**ACTIVITY**:
Each line that includes "adicionado" must be copied from the records.

***** INFORMATION GIVEN

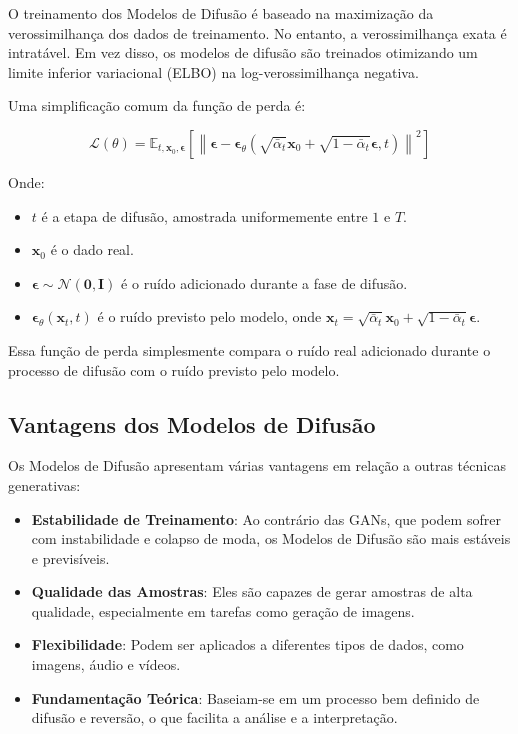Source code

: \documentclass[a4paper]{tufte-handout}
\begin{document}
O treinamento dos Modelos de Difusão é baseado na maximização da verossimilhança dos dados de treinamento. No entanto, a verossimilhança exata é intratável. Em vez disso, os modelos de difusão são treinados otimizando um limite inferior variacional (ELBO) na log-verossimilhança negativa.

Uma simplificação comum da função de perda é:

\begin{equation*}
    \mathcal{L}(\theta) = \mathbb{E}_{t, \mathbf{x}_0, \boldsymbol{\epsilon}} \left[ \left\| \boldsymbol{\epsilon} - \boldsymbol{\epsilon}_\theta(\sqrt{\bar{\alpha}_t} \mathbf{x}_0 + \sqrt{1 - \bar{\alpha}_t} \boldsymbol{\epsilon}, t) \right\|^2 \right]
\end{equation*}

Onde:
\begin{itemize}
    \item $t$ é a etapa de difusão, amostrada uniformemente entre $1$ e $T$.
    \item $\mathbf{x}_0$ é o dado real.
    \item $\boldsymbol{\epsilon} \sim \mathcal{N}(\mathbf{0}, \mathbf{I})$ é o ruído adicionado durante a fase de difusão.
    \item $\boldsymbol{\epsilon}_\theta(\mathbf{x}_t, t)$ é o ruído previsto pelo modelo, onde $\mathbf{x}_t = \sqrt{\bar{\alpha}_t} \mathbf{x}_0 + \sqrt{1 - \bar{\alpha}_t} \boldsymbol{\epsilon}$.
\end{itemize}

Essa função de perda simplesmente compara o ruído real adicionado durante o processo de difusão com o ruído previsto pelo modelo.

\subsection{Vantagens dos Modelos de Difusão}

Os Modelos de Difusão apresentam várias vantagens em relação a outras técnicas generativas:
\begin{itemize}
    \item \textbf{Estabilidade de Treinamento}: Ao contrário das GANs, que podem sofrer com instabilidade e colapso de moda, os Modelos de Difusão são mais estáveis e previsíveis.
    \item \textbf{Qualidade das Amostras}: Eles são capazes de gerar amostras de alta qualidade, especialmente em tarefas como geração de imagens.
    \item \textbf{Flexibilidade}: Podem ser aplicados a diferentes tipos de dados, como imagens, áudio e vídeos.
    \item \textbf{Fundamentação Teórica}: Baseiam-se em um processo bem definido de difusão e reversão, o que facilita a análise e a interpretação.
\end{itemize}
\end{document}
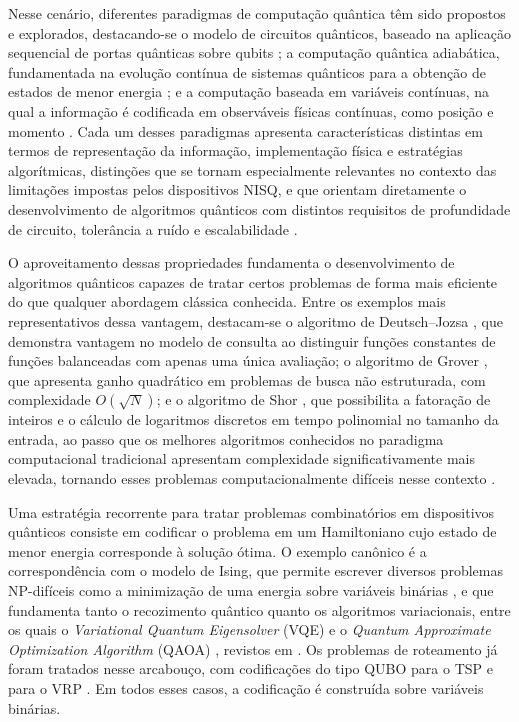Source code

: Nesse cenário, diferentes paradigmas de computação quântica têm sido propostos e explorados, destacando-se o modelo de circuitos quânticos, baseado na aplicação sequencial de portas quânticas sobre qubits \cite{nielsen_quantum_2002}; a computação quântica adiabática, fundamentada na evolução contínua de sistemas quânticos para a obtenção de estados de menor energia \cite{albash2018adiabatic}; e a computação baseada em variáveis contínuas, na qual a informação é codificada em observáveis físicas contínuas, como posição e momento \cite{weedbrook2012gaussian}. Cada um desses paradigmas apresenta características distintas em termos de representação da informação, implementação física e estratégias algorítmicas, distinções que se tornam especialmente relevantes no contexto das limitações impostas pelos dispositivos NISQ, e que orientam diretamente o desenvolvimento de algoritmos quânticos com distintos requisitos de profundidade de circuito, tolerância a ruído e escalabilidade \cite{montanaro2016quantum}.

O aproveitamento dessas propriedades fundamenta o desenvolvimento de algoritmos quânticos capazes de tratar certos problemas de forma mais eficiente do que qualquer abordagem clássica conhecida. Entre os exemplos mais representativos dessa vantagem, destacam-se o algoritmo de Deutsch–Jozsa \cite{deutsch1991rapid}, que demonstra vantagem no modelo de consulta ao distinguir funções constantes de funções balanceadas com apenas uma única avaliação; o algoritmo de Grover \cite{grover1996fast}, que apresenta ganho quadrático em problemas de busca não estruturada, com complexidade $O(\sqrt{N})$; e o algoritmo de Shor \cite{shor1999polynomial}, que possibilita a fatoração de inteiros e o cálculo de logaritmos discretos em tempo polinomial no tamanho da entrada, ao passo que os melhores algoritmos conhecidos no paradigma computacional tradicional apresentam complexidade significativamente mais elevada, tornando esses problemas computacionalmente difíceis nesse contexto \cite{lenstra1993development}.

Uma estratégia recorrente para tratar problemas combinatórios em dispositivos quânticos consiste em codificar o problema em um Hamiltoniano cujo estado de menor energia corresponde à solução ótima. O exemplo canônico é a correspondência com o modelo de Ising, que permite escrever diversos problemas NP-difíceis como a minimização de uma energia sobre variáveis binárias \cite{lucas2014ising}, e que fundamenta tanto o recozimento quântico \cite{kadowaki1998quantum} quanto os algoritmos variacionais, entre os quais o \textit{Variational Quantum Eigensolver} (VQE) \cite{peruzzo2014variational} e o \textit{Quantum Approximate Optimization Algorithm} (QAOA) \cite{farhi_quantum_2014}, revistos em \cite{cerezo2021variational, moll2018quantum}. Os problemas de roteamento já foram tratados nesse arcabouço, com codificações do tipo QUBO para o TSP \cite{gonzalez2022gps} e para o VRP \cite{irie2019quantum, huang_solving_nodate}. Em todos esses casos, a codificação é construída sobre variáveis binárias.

**********

**ANSWER TO THIS EXERCISE**:
    \item $\boldsymbol{\epsilon} \sim \mathcal{N}(\mathbf{0}, \mathbf{I})$ é o ruído adicionado durante a fase de difusão.
Essa função de perda simplesmente compara o ruído real adicionado durante o processo de difusão com o ruído previsto pelo modelo.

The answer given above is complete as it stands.